[ACTION ITEM]: When the word "mamy" appears in a line of the data below, list that line.

[THE INPUT — start]

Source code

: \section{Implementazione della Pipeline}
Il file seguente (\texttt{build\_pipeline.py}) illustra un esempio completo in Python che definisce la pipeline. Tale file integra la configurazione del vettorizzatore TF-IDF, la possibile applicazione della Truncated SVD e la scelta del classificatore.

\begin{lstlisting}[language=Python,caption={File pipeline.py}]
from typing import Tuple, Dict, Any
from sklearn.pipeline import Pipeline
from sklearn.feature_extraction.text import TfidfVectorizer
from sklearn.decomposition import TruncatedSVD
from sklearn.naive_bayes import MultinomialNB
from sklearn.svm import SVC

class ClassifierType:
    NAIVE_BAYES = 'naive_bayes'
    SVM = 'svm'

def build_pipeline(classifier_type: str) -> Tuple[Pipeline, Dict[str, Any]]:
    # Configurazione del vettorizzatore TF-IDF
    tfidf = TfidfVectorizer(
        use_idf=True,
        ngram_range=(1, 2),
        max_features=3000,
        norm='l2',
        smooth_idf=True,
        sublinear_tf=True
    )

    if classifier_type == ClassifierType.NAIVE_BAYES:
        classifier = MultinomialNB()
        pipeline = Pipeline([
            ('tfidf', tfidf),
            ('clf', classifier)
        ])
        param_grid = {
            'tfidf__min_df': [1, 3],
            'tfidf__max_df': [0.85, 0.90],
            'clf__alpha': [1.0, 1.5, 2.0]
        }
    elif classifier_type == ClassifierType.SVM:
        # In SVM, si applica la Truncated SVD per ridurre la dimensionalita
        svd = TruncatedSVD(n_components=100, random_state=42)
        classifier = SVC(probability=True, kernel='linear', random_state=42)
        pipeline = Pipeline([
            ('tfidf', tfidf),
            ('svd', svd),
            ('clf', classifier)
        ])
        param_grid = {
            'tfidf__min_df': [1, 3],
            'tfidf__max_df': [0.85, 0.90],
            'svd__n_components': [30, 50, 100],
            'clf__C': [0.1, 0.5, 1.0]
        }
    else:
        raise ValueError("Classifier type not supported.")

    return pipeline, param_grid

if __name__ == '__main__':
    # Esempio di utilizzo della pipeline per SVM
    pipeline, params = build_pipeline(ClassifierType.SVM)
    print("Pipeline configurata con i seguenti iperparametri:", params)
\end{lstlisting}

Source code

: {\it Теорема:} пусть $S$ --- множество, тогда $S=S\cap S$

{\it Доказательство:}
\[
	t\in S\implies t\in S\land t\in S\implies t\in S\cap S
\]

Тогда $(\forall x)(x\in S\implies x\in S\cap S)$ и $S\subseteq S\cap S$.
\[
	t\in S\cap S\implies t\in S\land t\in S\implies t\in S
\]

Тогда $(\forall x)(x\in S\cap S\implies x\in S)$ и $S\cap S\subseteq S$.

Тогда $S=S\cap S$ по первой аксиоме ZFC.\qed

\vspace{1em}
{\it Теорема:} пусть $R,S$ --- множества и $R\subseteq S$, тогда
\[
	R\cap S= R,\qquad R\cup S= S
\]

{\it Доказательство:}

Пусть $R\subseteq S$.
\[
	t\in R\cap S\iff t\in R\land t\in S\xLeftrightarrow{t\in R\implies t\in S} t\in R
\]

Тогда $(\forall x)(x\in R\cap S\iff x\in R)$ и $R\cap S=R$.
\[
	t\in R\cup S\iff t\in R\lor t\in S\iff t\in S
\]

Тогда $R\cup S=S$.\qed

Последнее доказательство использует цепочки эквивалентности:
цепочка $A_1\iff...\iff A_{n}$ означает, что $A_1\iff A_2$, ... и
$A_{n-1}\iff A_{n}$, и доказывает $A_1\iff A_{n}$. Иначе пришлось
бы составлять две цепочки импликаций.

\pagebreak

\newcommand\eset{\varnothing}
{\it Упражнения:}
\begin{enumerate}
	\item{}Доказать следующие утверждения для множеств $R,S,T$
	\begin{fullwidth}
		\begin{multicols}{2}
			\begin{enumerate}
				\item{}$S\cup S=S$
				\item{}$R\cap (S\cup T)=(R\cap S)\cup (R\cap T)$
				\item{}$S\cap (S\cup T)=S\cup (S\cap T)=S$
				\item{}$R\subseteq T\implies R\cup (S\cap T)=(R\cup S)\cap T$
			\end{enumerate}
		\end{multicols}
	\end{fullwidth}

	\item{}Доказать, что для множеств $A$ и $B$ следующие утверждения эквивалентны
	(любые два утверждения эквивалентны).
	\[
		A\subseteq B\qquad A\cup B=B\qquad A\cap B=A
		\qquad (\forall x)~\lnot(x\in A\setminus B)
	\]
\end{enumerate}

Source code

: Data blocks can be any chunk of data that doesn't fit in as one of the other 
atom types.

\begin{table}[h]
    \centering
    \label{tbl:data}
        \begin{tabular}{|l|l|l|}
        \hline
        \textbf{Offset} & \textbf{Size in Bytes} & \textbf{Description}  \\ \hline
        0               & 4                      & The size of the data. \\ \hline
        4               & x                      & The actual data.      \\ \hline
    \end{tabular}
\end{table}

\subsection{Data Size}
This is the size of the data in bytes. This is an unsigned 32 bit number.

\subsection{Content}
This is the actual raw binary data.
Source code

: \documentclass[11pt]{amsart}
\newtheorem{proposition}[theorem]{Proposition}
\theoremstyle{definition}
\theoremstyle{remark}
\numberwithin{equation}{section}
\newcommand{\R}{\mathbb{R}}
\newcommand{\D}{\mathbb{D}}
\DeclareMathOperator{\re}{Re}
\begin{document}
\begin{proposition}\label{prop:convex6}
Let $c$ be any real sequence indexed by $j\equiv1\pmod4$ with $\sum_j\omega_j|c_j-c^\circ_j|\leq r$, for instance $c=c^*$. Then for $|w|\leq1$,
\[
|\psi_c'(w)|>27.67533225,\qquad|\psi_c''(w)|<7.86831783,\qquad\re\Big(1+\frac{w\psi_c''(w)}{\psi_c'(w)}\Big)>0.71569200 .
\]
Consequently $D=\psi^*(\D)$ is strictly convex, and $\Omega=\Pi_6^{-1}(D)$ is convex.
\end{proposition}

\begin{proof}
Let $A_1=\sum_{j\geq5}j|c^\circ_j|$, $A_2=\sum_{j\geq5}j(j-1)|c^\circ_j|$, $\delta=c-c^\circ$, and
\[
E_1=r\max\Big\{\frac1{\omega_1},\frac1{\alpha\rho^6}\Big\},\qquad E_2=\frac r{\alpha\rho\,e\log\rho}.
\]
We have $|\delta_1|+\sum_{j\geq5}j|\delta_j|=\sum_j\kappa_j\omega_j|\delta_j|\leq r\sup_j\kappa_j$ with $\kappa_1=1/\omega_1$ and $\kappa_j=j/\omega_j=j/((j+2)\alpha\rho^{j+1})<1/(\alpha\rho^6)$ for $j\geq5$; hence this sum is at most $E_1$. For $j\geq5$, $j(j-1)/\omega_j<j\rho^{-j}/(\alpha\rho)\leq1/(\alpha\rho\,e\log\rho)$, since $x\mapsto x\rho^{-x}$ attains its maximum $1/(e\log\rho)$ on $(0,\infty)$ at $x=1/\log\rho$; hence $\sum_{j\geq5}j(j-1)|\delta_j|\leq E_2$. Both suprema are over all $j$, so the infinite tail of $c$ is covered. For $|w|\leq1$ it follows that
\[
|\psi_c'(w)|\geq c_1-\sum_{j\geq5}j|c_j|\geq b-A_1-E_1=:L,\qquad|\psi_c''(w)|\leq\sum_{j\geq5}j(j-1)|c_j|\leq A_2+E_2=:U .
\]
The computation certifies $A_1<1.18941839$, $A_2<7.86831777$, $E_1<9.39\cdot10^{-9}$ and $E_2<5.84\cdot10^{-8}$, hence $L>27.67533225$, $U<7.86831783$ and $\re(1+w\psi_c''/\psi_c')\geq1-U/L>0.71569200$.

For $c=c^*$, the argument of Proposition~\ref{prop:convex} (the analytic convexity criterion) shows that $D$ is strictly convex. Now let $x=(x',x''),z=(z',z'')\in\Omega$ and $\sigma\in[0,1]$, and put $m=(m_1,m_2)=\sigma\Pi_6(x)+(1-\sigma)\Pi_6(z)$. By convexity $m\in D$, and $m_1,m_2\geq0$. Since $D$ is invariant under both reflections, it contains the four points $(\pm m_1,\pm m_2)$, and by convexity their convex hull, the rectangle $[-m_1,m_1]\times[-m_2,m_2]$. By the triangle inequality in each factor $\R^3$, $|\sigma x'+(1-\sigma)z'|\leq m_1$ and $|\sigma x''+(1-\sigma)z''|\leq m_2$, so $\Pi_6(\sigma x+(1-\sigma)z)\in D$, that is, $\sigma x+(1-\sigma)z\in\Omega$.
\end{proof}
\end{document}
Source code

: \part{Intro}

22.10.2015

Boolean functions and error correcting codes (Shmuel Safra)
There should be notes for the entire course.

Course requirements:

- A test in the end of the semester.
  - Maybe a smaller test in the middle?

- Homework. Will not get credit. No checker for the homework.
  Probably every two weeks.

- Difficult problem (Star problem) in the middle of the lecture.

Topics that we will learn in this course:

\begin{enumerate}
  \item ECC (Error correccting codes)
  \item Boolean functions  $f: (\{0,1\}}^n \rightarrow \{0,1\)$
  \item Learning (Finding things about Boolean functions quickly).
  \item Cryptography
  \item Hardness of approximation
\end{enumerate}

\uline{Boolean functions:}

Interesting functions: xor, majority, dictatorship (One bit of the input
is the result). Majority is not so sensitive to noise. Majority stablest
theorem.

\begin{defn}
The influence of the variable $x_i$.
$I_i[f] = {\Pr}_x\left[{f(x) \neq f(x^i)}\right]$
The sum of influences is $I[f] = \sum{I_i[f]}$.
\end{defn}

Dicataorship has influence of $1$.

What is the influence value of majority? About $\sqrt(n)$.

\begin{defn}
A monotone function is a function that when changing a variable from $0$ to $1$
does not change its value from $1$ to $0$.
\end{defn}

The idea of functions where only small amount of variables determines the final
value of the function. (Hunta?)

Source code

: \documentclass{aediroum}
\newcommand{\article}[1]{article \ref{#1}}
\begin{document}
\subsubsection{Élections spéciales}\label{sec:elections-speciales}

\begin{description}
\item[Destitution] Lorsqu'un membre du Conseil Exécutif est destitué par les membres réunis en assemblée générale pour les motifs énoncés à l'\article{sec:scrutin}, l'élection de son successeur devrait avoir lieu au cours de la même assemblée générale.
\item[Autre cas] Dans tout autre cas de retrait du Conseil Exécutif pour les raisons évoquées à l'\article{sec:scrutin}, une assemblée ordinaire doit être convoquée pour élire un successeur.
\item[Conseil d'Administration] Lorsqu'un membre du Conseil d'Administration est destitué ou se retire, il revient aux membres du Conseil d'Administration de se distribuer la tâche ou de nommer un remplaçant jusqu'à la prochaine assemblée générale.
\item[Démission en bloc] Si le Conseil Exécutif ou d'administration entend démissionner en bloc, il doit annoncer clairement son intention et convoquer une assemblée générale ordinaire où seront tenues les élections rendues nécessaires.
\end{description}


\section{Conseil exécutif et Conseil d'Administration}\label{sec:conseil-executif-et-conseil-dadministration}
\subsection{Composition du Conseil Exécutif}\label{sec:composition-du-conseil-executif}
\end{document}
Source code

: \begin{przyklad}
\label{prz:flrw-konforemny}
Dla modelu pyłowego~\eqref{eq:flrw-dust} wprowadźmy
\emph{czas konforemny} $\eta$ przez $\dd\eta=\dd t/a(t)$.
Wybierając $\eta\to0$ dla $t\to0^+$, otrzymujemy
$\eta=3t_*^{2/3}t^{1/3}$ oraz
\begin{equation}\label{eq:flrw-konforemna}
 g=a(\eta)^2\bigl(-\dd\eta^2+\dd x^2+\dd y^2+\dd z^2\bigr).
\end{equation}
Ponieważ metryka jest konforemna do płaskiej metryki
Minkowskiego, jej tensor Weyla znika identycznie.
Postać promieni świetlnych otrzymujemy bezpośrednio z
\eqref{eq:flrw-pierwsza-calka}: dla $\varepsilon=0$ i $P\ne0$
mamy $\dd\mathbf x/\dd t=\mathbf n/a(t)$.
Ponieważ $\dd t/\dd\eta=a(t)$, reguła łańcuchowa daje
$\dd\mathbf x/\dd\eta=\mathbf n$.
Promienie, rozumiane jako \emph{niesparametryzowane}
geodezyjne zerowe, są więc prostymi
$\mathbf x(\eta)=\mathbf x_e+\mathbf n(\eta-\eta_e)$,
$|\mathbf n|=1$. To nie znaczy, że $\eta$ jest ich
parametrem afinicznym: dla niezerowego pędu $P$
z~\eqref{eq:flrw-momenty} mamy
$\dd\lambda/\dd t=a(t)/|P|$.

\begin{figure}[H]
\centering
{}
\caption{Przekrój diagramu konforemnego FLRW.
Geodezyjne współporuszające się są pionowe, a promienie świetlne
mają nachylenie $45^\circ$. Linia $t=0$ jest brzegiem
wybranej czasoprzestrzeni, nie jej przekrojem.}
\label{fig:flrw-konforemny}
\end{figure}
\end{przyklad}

[THE INPUT — finish]

[RESULT OF THE TASK]:
mamy $\dd\mathbf x/\dd t=\mathbf n/a(t)$.
z~\eqref{eq:flrw-momenty} mamy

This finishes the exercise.